May is Earth Month. Coincidentally, many companies planning an imminent return to the physical office are ramping up their efforts to be more eco-conscious. The commitment of businesses and brands to be more Earth-friendly is hardly new. After all, doing so just makes good business sense. Not only does it reduce waste — and boost the image of companies among their customers — but it also bolsters the bottom line.
Even still, during the pandemic, as firms dramatically curbed their energy and paper usage and reduced their office footprint, sustainability has become a whole new rallying cry.
The global agency holding company IPG launched an initiative in the runup to Earth Month that underscored its commitment to the environment. Through its Sustainability Allies team, it has set a benchmark to save 50,000kg of Co2 and one million liters of water over three weeks this month. It has encouraged employees to share their sustainability efforts on social media and is giving the first 100 employees to save 1kg of carbon an insulated tumbler made of recycled plastic.
“Our fragile ecosystems around the world are suffering and underrepresented and disenfranchised communities experience this even more,” the company stated in a recent company memo. “As we continue to face the COVID-19 pandemic, now more than ever, access to clean air and safe water is critical to the health of people around the world. IPG is committed to environmental, social and governance issues. Individual behavior changes, such as reducing waste, are actionable ways to reduce our own contributions to climate injustice.”
Agency R/GA had already prioritized improving its sustainability before the pandemic, but over the last year its global office footprint reduced further and in a way that better suits its future plans for the office, according to Jess Astor, vp, executive director of business operations, R/GA. “With fewer people expected to be commuting to the office daily, office layouts will prioritize space for collaboration and communal work areas, and we have built a desk- booking system,” she said.
R/GA is among the companies radically reimagining their commitment to the physical workspace — and the use of resources that comes with it — as detailed in a recent article by The New Yorker.
Meantime, the office space solutions giant Industrious announced a goal of reducing paper and plastic waste by 25% its 100-plus locations in the U.S., where it operates more than 3 million square feet of space.
Industrious chief commercial officer Anna Levine said the company created its sustainability program after hearing feedback from its members and its own team about how some simple shifts in operations could have a significant impact on reducing waste. Its members, the company discovered, typically spend between six and nine hours a day in the office and use an average of five paper or plastic cups daily per member.
“We’ve known for years that sustainability just makes good business sense. Buying reusable and bulk items, for example, allows us to save longer term on operating costs,” Levine said. “And people truly want to be part of the change they want to see — they recognize that with small behavioral shifts their collective action can yield real results. As we see a national and global shift back to the physical workplace this summer, we still believe that these small shifts can produce big change — it’s one of the fundamental benefits of coworking and it’s important to remain mindful of that.”
Remote and hybrid work arrangements have had a clear impact on sustainability efforts. As a result of the pandemic, 78% of U.S. consumers believe their daily habits will change over the long term, including how they work and live, according to a recently released survey of 8,041 consumers globally by the professional services company GHD.

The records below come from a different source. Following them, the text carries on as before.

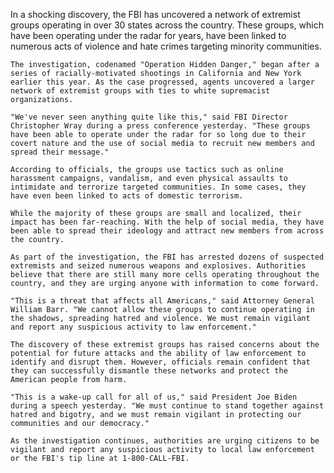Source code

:In a shocking discovery, the FBI has uncovered a network of extremist groups operating in over 30 states across the country. These groups, which have been operating under the radar for years, have been linked to numerous acts of violence and hate crimes targeting minority communities.

    The investigation, codenamed "Operation Hidden Danger," began after a series of racially-motivated shootings in California and New York earlier this year. As the case progressed, agents uncovered a larger network of extremist groups with ties to white supremacist organizations.

    "We've never seen anything quite like this," said FBI Director Christopher Wray during a press conference yesterday. "These groups have been able to operate under the radar for so long due to their covert nature and the use of social media to recruit new members and spread their message."

    According to officials, the groups use tactics such as online harassment campaigns, vandalism, and even physical assaults to intimidate and terrorize targeted communities. In some cases, they have even been linked to acts of domestic terrorism.

    While the majority of these groups are small and localized, their impact has been far-reaching. With the help of social media, they have been able to spread their ideology and attract new members from across the country.

    As part of the investigation, the FBI has arrested dozens of suspected extremists and seized numerous weapons and explosives. Authorities believe that there are still many more cells operating throughout the country, and they are urging anyone with information to come forward.

    "This is a threat that affects all Americans," said Attorney General William Barr. "We cannot allow these groups to continue operating in the shadows, spreading hatred and violence. We must remain vigilant and report any suspicious activity to law enforcement."

    The discovery of these extremist groups has raised concerns about the potential for future attacks and the ability of law enforcement to identify and disrupt them. However, officials remain confident that they can successfully dismantle these networks and protect the American people from harm.

    "This is a wake-up call for all of us," said President Joe Biden during a speech yesterday. "We must continue to stand together against hatred and bigotry, and we must remain vigilant in protecting our communities and our democracy."

    As the investigation continues, authorities are urging citizens to be vigilant and report any suspicious activity to local law enforcement or the FBI's tip line at 1-800-CALL-FBI.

GHD also found that even after offices open back up, 37% of respondents in the U.S. expect to work from home more than they did before the pandemic, while 30% said their employer’s green credentials impacted their decisions about whether to become an employee and would consider those factors when choosing a future employer.
“The shifting workplace dynamics will permanently change how we think about everything — from transportation and digital infrastructure to how we configure our cities and office spaces,” said Greg Carli, sustainability, resilience & Environmental Social Governance advisory leader at GHD.
As cofounder and chief innovation officer of Resonance Global — a company whose business is helping other companies embrace sustainability — Steve Schmida knows a thing or two about how companies can become more eco-conscious upon the return to the office. Among the actions he advises his clients to take are continuing to cut back on business travel, and on office space.
It’s advice Schmida himself has followed.
“As the pandemic wore on, Resonance reduced its office footprint — a trend that we will continue as we allow much greater flexibility for remote work even as we return to the office,” he said. “Less office space means lower cost and carbon emissions, as well as reduced use of resources.”